- WHAT TO DO -
Start at the top of the records and, please, print each line exactly through the line that contains "lost to history.", leaving out all pictures.

--- INFORMATION SHOWN ---

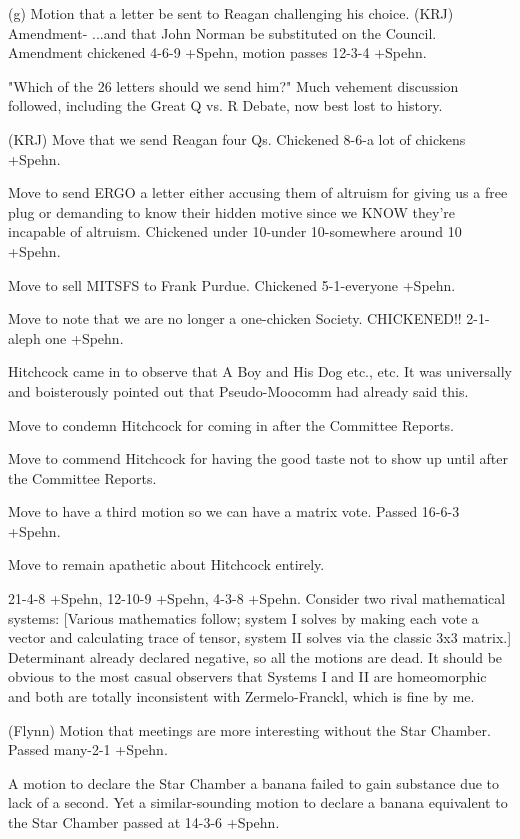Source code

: \documentclass[12pt]{article}
\begin{document}
(g) Motion that a letter be sent to Reagan challenging his choice. (KRJ) Amendment- ...and that John Norman be substituted on the Council. Amendment chickened 4-6-9 +Spehn, motion passes 12-3-4 +Spehn.

"Which of the 26 letters should we send him?" Much vehement discussion followed, including the Great Q vs. R Debate, now best lost to history.

(KRJ) Move that we send Reagan four Qs. Chickened 8-6-a lot of chickens +Spehn.

Move to send ERGO a letter either accusing them of altruism for giving us a free plug or demanding to know their hidden motive since we KNOW they're incapable of altruism. Chickened under 10-under 10-somewhere around 10 +Spehn.

Move to sell MITSFS to Frank Purdue. Chickened 5-1-everyone +Spehn.

Move to note that we are no longer a one-chicken Society. CHICKENED!! 2-1-aleph one +Spehn.

Hitchcock came in to observe that A Boy and His Dog etc., etc. It was universally and boisterously pointed out that Pseudo-Moocomm had already said this.

Move to condemn Hitchcock for coming in after the Committee Reports.

Move to commend Hitchcock for having the good taste not to show up until after the Committee Reports.

Move to have a third motion so we can have a matrix vote. Passed 16-6-3 +Spehn.

Move to remain apathetic about Hitchcock entirely.

21-4-8 +Spehn, 12-10-9 +Spehn, 4-3-8 +Spehn. Consider two rival mathematical systems: [Various mathematics follow; system I solves by making each vote a vector and calculating trace of tensor, system II solves via the classic 3x3 matrix.] Determinant already declared negative, so all the motions are dead. It should be obvious to the most casual observers that Systems I and II are homeomorphic and both are totally inconsistent with Zermelo-Franckl, which is fine by me.

(Flynn) Motion that meetings are more interesting without the Star Chamber. Passed many-2-1 +Spehn.

A motion to declare the Star Chamber a banana failed to gain substance due to lack of a second. Yet a similar-sounding motion to declare a banana equivalent to the Star Chamber passed at 14-3-6 +Spehn.
\end{document}
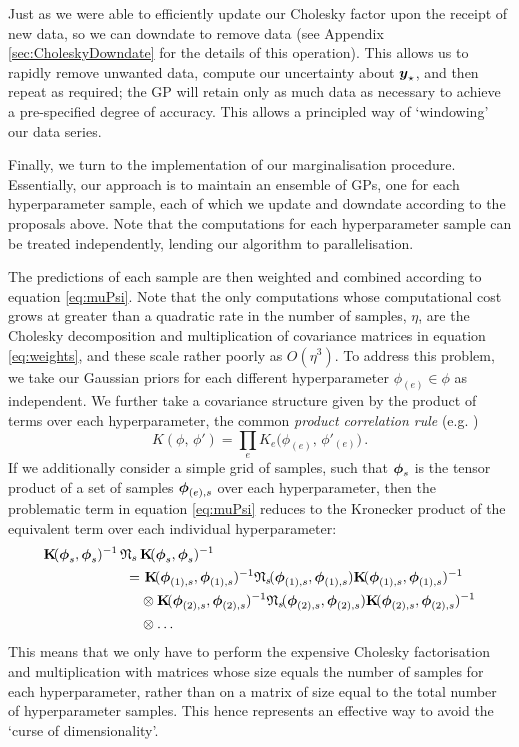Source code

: \documentclass{acmtrans2m}
\begin{document}
Just as we were able to efficiently update our Cholesky factor upon the receipt of new data, so we can downdate to remove data (see Appendix \ref{sec:CholeskyDowndate} for the details of this operation). This allows us to rapidly remove unwanted data, compute our uncertainty about $\boldsymbol{y}_\star$, and then repeat as required; the GP will retain only as much data as necessary to achieve a pre-specified degree of accuracy. This allows a principled way of `windowing' our data series.

Finally, we turn to the implementation of our marginalisation procedure. Essentially, our approach is to maintain an ensemble of GPs, one for each hyperparameter sample, each of which we update and downdate according to the proposals above. Note that the computations for each hyperparameter sample can be treated independently, lending our algorithm to parallelisation. 

The predictions of each sample are then weighted and combined according to equation \eqref{eq:muPsi}. Note that the only computations whose computational cost grows at greater than a quadratic rate in the number of samples, $\eta$, are the Cholesky decomposition and multiplication of covariance matrices in equation \eqref{eq:weights}, and these scale rather poorly as $O(\eta^3)$. To address this problem, we take our Gaussian priors for each different hyperparameter $\phi_{(e)} \in \phi$ as independent. We further take a covariance structure given by the product of terms over each hyperparameter, the common \emph{product correlation rule} (e.g. )
\begin{equation}
 K(\phi,\,\phi')=\prod_e K_e\Big(\phi_{(e)},\,\phi'_{(e)}\Big)\,.
\end{equation}
If we additionally consider a simple grid of samples, such that $\boldsymbol{\phi}_s$ is the tensor product of a set of samples $\boldsymbol{\phi}_{(e),s}$ over each hyperparameter, then the problematic term in equation \eqref{eq:muPsi} reduces to the Kronecker product of the equivalent term over each individual hyperparameter:
\begin{align}\label{eq:KNK}
\mat{K} \!(\vph_s,\vph_s)^{-1}\,\Nt\,&\mat{K}\!(\vph_s,\vph_s)^{-1}\nonumber\\
 = & ~\mat{K}\!(\vph_{(1),s},\vph_{(1),s})^{-1}\Nt\!(\vph_{(1),s},\vph_{(1),s})\mat{K}\!(\vph_{(1),s},\vph_{(1),s})^{-1}\nonumber\\ & \otimes \mat{K}\!(\vph_{(2),s},\vph_{(2),s})^{-1}\Nt\!(\vph_{(2),s},\vph_{(2),s})\mat{K}\!(\vph_{(2),s},\vph_{(2),s})^{-1}\nonumber\\ & \otimes \ldots
\end{align}
This means that we only have to perform the expensive Cholesky factorisation and multiplication with matrices whose size equals the number of samples for each hyperparameter, rather than on a matrix of size equal to the total number of hyperparameter samples. This hence represents an effective way to avoid the `curse of dimensionality'. 
\end{document}

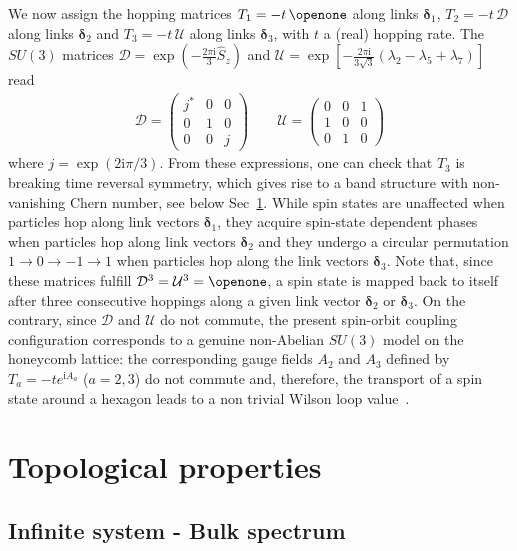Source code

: \documentclass[aps,pra,showpacs,twocolumn,superscriptaddress]{revtex4-1}
\newcommand{\imag}{\mathrm{i}}
\begin{document}
We now assign the hopping matrices $T_1=-t \,\openone$ along links $\bm{\delta}_1$, $T_2=-t \,\mathcal{D}$ 
along links $\bm{\delta}_2$ and 
$T_3=-t \, \mathcal{U}$ along links $\bm{\delta}_3$, with 
$t$ a (real) hopping rate. 
The $SU(3)$ matrices $\mathcal{D}=\exp{(-\frac{2\pi \imag}{3}\hat{S}_z)}$ and 
$\mathcal{U}=\exp{\left[-\frac{2\pi \imag}{3\sqrt{3}}\left(\lambda_2-\lambda_5+\lambda_7\right)\right]}$ read
\begin{align}
\mathcal{D}=  \left(
					\begin{matrix}
						j^* & 0 & 0\\
						0 & 1 & 0\\
						0 & 0 & j
					\end{matrix}
				\right) \quad \quad
	\mathcal{U}=\left(
					\begin{matrix}
						0 & 0 & 1\\
						1 & 0 & 0\\
						0 & 1 & 0
					\end{matrix}
				\right)
\end{align}
where $j=\exp(2\imag \pi/3)$. From these expressions, one can check that $T_3$  is breaking time
reversal symmetry, which gives rise to a band structure with non-vanishing Chern number, see below Sec~\ref{sec:topo}. 
While spin states are unaffected when particles hop along link vectors $\bm{\delta}_1$, 
they acquire spin-state dependent phases when particles hop along link vectors $\bm{\delta}_2$ 
and they undergo a circular permutation $1 \to 0 \to -1 \to 1$ when particles hop along the link vectors $\bm{\delta}_3$.
Note that, since these matrices fulfill $\mathcal{D}^3 = \mathcal{U}^3 = \openone$, a spin state is mapped back
to itself after three consecutive hoppings along a given link vector $\bm{\delta}_2$ or $\bm{\delta}_3$.
On the contrary, since $\mathcal{D}$ and $\mathcal{U}$ do not commute,  the present spin-orbit coupling configuration 
corresponds to a genuine non-Abelian $SU(3)$ model on the honeycomb lattice: the
corresponding gauge fields $A_2$ and $A_3$ defined by $T_a=-t e^{\imag A_a}$ ($a = 2,3$) do not commute and,
therefore, the transport of a spin state around a hexagon leads to a non trivial Wilson loop value~\cite{Bermudez2010}.

\section{Topological properties}
\label{sec:topo}
\subsection{Infinite system - Bulk spectrum}
\end{document}
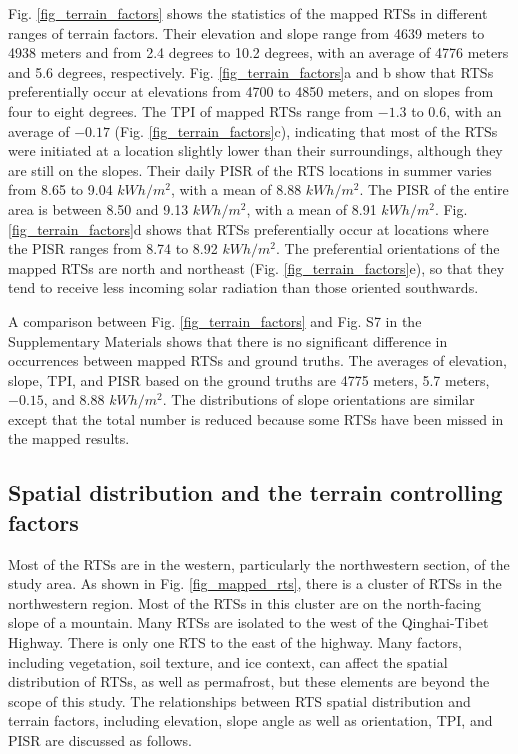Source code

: \documentclass[authoryear,preprint,review,12pt]{elsarticle}
\begin{document}
Fig. \ref{fig_terrain_factors} shows the statistics of the mapped RTSs in different ranges of terrain factors. Their elevation and slope range from 4639 meters to 4938 meters and from 2.4 degrees to 10.2 degrees, with an average of 4776 meters and 5.6 degrees, respectively. Fig. \ref{fig_terrain_factors}a and b show that RTSs preferentially occur at elevations from 4700 to 4850 meters, and on slopes from four to eight degrees. The TPI of mapped RTSs range from $-1.3$ to 0.6, with an average of $-0.17$ (Fig. \ref{fig_terrain_factors}c), indicating that most of the RTSs were initiated at a location slightly lower than their surroundings, although they are still on the slopes. Their daily PISR of the RTS locations in summer varies from 8.65 to 9.04 $kWh/m^2$, with a mean of 8.88 $kWh/m^2$. The PISR of the entire area is between 8.50 and 9.13 $kWh/m^2$, with a mean of 8.91 $kWh/m^2$. Fig. \ref{fig_terrain_factors}d shows that RTSs preferentially occur at locations where the PISR ranges from 8.74 to 8.92 $kWh/m^2$.
The preferential orientations of the mapped RTSs are north and northeast (Fig. \ref{fig_terrain_factors}e), so that they tend to receive less incoming solar radiation than those oriented southwards. 

A comparison between Fig. \ref{fig_terrain_factors} and Fig. S7 in the Supplementary Materials shows that there is no significant difference in occurrences between mapped RTSs and ground truths. The averages of elevation, slope, TPI, and PISR based on the ground truths are 4775 meters, 5.7 meters, $-0.15$, and 8.88 $kWh/m^2$. The distributions of slope orientations are similar except that the total number is reduced because some RTSs have been missed in the mapped results. 

\subsection{Spatial distribution and the terrain controlling factors}
\label{subsec_rts_spatial}

Most of the RTSs are in the western, particularly the northwestern section, of the study area. As shown in Fig. \ref{fig_mapped_rts}, there is a cluster of RTSs in the northwestern region. Most of the RTSs in this cluster are on the north-facing slope of a mountain. Many RTSs are isolated to the west of the Qinghai-Tibet Highway. There is only one RTS to the east of the highway. Many factors, including vegetation, soil texture, and ice context, can affect the spatial distribution of RTSs, as well as permafrost, but these elements are beyond the scope of this study. The relationships between RTS spatial distribution and terrain factors, including elevation, slope angle as well as orientation, TPI, and PISR are discussed as follows.
\end{document}
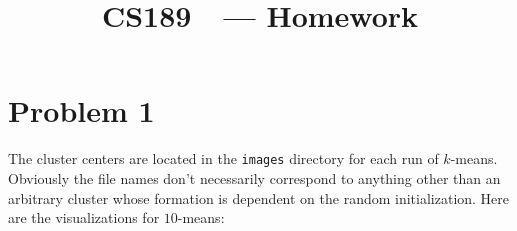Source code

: \documentclass[11pt]{article}
\title{CS189\ \Session\  --- Homework \Homework}
\author{\Name}
\begin{document}
\maketitle
{}
\setcounter{problemnumber}{0}

\section*{Problem 1}
The cluster centers are located in the \texttt{images} directory for each run of $k$-means. Obviously the file names don't necessarily correspond to anything other than an arbitrary cluster whose formation is dependent on the random initialization. Here are the visualizations for $10$-means:\\
\end{document}
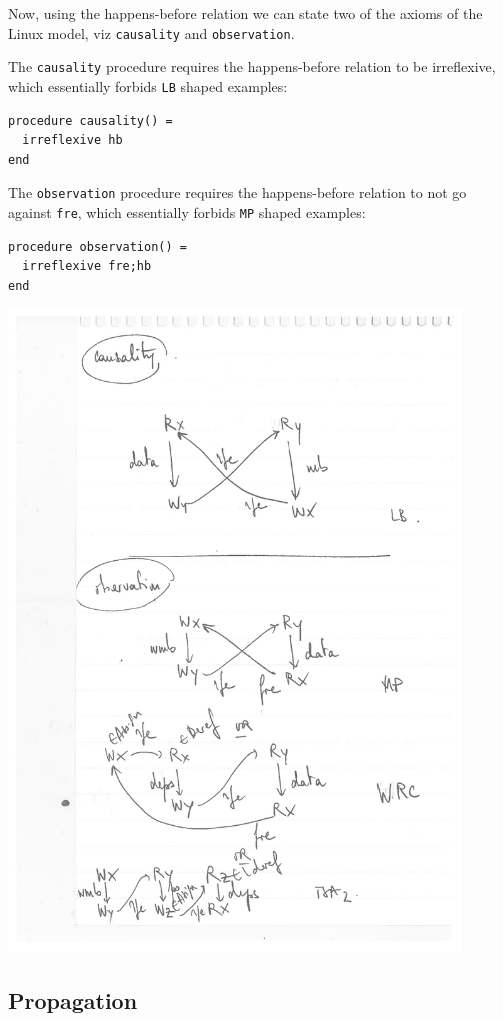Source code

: \documentclass[a4paper]{article}
\begin{document}
\pagebreak

Now, using the happens-before relation we can state two of the axioms of the
Linux model, viz {\tt causality} and {\tt observation}.

The {\tt causality} procedure requires the happens-before relation to be
irreflexive, which essentially forbids {\tt LB}
shaped examples:
\begin{verbatim}
procedure causality() =
  irreflexive hb
end
\end{verbatim}

The {\tt observation} procedure requires the happens-before relation to not go
against {\tt fre}, which essentially forbids {\tt MP} shaped examples:
\begin{verbatim}
procedure observation() =
  irreflexive fre;hb
end
\end{verbatim}

\includegraphics[width=12cm]{c+o}

\pagebreak

\subsection{Propagation}
\end{document}
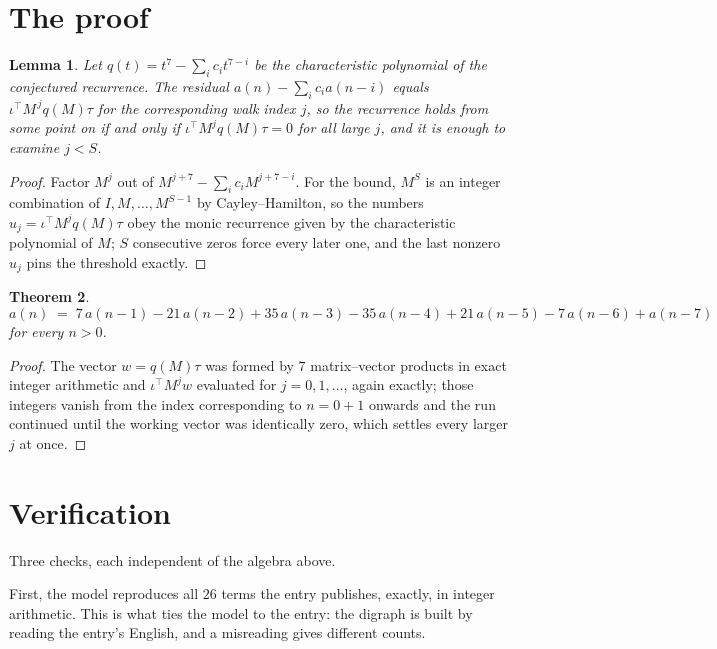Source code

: \documentclass[11pt,a4paper]{article}
\theoremstyle{plain}
\newtheorem{theorem}{Theorem}
\newtheorem{lemma}[theorem]{Lemma}
\theoremstyle{definition}
\begin{document}
\section{The proof}

\begin{lemma}\label{lem:crit}
Let $q(t)=t^{7}-\sum_i c_it^{7-i}$ be the characteristic polynomial of the
conjectured recurrence. The residual $a(n)-\sum_ic_ia(n-i)$ equals
$\iota^{\!\top}M^{\,j}q(M)\tau$ for the corresponding walk index $j$, so the recurrence
holds from some point on if and only if $\iota^{\!\top}M^{j}q(M)\tau=0$ for all large $j$,
and it is enough to examine $j<S$.
\end{lemma}

\begin{proof}
Factor $M^{j}$ out of $M^{j+7}-\sum_ic_iM^{j+7-i}$. For the bound, $M^{S}$
is an integer combination of $I,M,\dots,M^{S-1}$ by Cayley--Hamilton, so the numbers
$u_j=\iota^{\!\top}M^{j}q(M)\tau$ obey the monic recurrence given by the characteristic
polynomial of $M$; $S$ consecutive zeros force every later one, and the last nonzero $u_j$
pins the threshold exactly.
\end{proof}

\begin{theorem}
\[
a(n)\;=\;7\,a(n-1) - 21\,a(n-2) + 35\,a(n-3) - 35\,a(n-4) + 21\,a(n-5) - 7\,a(n-6) + a(n-7)
\]
for every $n>0$.
\end{theorem}

\begin{proof}
The vector $w=q(M)\tau$ was formed by $7$ matrix--vector products in exact integer
arithmetic and $\iota^{\!\top}M^{j}w$ evaluated for $j=0,1,\dots$, again exactly; those
integers vanish from the index corresponding to $n=0+1$ onwards and the run continued
until the working vector was identically zero, which settles every larger $j$ at once.
\end{proof}

\section{Verification}

Three checks, each independent of the algebra above.

First, the model reproduces all $26$ terms the entry publishes, exactly, in integer
arithmetic. This is what ties the model to the entry: the digraph is built by reading the
entry's English, and a misreading gives different counts.
\end{document}
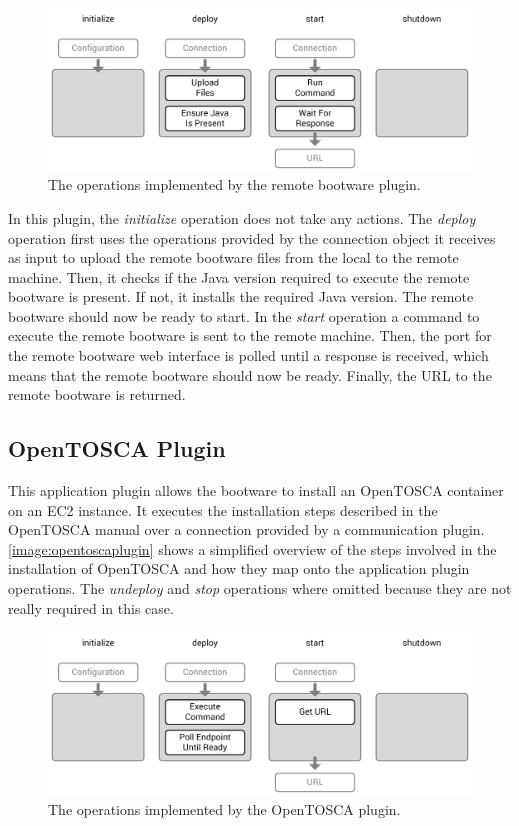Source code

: \begin{figure}[!htbp]
	\centering
	\includegraphics[resolution=600]{implementation/assets/remotebootware_plugin}
	\caption{The operations implemented by the remote bootware plugin.}
	\label{image:remotebootwareplugin}
\end{figure}

In this plugin, the \textit{initialize} operation does not take any actions.
The \textit{deploy} operation first uses the operations provided by the connection object it receives as input to upload the remote bootware files from the local to the remote machine.
Then, it checks if the Java version required to execute the remote bootware is present.
If not, it installs the required Java version.
The remote bootware should now be ready to start.
In the \textit{start} operation a command to execute the remote bootware is sent to the remote machine.
Then, the port for the remote bootware web interface is polled until a response is received, which means that the remote bootware should now be ready.
Finally, the URL to the remote bootware is returned.

\subsection{OpenTOSCA Plugin}

This application plugin allows the bootware to install an OpenTOSCA container on an EC2 instance.
It executes the installation steps described in the OpenTOSCA manual over a connection provided by a communication plugin.
\autoref{image:opentoscaplugin} shows a simplified overview of the steps involved in the installation of OpenTOSCA and how they map onto the application plugin operations.
The \textit{undeploy} and \textit{stop} operations where omitted because they are not really required in this case.

\begin{figure}[!htbp]
	\centering
	\includegraphics[resolution=600]{implementation/assets/opentosca_plugin}
	\caption{The operations implemented by the OpenTOSCA plugin.}
	\label{image:opentoscaplugin}
\end{figure}

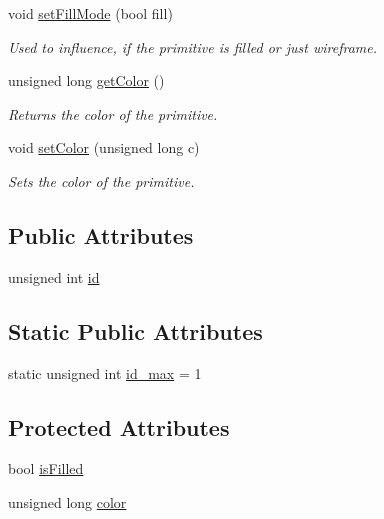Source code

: \begin{DoxyCompactItemize}
void \hyperlink{class_s3_d_primitive_afd54077b1dbe256b9c6dfe67da7b0a0b}{setFillMode} (bool fill)
\begin{DoxyCompactList}\small\item\em Used to influence, if the primitive is filled or just wireframe. \item\end{DoxyCompactList}\item 
unsigned long \hyperlink{class_s3_d_primitive_a4102845e7754e44c51a87c0fcb391c73}{getColor} ()
\begin{DoxyCompactList}\small\item\em Returns the color of the primitive. \item\end{DoxyCompactList}\item 
void \hyperlink{class_s3_d_primitive_a1c8f036193987522bdfb6a49b9b74000}{setColor} (unsigned long c)
\begin{DoxyCompactList}\small\item\em Sets the color of the primitive. \item\end{DoxyCompactList}\end{DoxyCompactItemize}
\subsection*{Public Attributes}
\begin{DoxyCompactItemize}
\item 
unsigned int \hyperlink{class_s3_d_primitive_ae8ff735495c481dbbd0c99ffe16d954f}{id}
\end{DoxyCompactItemize}
\subsection*{Static Public Attributes}
\begin{DoxyCompactItemize}
\item 
static unsigned int \hyperlink{class_s3_d_primitive_a08ee26517002051f19202d8b62bf2b46}{id\_\-max} = 1
\end{DoxyCompactItemize}
\subsection*{Protected Attributes}
\begin{DoxyCompactItemize}
\item 
bool \hyperlink{class_s3_d_primitive_ae5b091719cc1afa825a4ba0e1dfce670}{isFilled}
\item 
unsigned long \hyperlink{class_s3_d_primitive_afc81699d5253aab2757a2c5e33848a22}{color}
\end{DoxyCompactItemize}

---

- WRITTEN RESPONSE -
Source code

: \documentclass[12pt]{article}
\begin{document}
(g) Motion that a letter be sent to Reagan challenging his choice. (KRJ) Amendment- ...and that John Norman be substituted on the Council. Amendment chickened 4-6-9 +Spehn, motion passes 12-3-4 +Spehn.

"Which of the 26 letters should we send him?" Much vehement discussion followed, including the Great Q vs. R Debate, now best lost to history.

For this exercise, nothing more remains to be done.